SD is a chronic dystonia; a clear delineation from functional voice disorders can be difficult. Voice disorders frequently include or interfere with psychological disorders [41], and functional voice disorders can respond to voice or behavioral therapies; hence, a trial of voice therapy might be recommended before or in line with BT injections. However, dystonia of the larynx does normally not respond to voice therapy, a fact that also has been demonstrated in a prospective controlled trial [42]. One study addressed the role of behavioral (speech) therapy in combination with BT injections with suggestion that behavioral treatment may enhance the effectiveness of BT injections [43]. Recently, five subjects were implanted with electrical implant into the TA muscle with promising immediate results [44]. Targeting the interventions proximal to the TA muscle are promising future research projects.

A large number of articles have described the effectiveness of BT for the improvement of vocal symptoms in SD. However, the applied methods for outcome measurements are extremely variable in the literature. Measured variables include perceptual analysis and electroglottographic-myographic, acoustic, endoscopic, and stroboscopic evaluation. Further variables are duration of benefit, aerodynamics, and subjective ratings [17]. A telephone screening tool with standardized utterances with high interrater reliability can be used during follow-up.

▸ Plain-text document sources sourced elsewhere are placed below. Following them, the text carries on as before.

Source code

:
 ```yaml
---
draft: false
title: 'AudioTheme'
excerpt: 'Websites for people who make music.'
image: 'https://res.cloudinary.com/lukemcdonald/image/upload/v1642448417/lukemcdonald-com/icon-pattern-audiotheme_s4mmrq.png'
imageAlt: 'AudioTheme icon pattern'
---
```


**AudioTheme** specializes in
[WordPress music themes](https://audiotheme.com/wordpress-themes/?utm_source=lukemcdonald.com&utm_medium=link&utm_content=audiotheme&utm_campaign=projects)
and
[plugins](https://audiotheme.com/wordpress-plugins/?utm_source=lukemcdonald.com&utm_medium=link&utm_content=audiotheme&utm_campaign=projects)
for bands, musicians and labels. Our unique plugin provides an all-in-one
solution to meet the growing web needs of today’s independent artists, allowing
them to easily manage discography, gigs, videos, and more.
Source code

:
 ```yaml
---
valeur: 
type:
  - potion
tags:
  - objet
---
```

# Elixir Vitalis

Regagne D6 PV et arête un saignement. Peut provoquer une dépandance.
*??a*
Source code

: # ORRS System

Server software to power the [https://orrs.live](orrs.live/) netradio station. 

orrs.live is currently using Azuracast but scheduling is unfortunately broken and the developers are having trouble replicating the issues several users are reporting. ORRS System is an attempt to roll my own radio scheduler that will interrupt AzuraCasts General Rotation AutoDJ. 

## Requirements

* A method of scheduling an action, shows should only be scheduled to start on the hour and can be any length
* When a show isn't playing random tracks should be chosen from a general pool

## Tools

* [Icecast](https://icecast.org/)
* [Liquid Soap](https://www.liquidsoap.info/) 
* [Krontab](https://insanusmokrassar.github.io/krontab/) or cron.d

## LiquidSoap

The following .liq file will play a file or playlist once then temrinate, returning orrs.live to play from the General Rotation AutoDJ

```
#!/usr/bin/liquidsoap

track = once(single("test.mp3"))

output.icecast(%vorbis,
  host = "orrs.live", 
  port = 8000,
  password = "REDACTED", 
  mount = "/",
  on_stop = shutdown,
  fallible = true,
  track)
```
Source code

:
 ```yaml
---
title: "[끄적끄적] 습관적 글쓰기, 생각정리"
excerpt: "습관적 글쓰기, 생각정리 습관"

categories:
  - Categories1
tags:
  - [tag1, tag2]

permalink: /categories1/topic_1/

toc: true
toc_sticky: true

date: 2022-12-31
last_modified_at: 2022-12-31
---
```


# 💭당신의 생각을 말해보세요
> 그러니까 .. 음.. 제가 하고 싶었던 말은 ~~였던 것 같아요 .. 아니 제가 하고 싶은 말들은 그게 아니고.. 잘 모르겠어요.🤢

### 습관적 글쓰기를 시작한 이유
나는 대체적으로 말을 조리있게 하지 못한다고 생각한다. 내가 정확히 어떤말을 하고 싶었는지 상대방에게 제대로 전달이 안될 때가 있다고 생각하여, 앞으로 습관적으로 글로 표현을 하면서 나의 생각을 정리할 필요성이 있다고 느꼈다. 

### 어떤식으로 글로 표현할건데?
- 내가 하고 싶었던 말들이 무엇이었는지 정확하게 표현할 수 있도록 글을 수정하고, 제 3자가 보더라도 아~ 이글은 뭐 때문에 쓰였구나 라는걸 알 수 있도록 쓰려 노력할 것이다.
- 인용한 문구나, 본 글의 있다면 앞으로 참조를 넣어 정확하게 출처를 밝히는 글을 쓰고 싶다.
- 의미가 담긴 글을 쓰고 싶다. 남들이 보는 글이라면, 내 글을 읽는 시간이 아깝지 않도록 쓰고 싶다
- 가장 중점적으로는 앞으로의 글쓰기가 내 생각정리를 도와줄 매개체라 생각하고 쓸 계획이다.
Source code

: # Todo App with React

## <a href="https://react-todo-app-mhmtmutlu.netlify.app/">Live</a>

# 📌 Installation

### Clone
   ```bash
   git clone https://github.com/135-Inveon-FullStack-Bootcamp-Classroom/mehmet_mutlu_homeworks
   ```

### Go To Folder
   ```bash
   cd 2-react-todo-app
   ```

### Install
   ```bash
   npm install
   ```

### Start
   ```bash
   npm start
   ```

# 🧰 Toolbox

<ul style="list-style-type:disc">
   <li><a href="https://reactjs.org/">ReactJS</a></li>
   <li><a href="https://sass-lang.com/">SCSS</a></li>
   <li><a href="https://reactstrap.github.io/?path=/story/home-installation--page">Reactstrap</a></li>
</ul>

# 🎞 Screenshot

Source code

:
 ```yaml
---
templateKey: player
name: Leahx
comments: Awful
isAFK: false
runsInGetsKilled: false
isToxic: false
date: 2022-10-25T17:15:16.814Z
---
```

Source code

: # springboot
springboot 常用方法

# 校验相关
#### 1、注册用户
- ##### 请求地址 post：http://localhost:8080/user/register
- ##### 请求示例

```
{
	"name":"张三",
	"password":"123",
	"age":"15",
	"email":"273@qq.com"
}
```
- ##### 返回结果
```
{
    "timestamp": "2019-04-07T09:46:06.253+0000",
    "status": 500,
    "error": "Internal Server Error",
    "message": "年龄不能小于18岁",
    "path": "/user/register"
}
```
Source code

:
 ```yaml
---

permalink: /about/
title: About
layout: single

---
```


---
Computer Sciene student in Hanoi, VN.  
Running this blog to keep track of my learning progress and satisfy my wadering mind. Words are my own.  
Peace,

Outcome measures as possible should include acoustic function via computerized analysis, perception analysis, as well as aerodynamic function (Table 8.1). Literature with comparison of treatment versus no treatment is rare. Improvement of fundamental frequencies, self-ratings of improvement, and spectrographic ratings were documented in one placebo-controlled trial [45]. In a longitudinal study of adductor-type SD, an initial breathy phase could be distinguished from a late declining phase during a mean duration of one injection cycle of 26 weeks [46].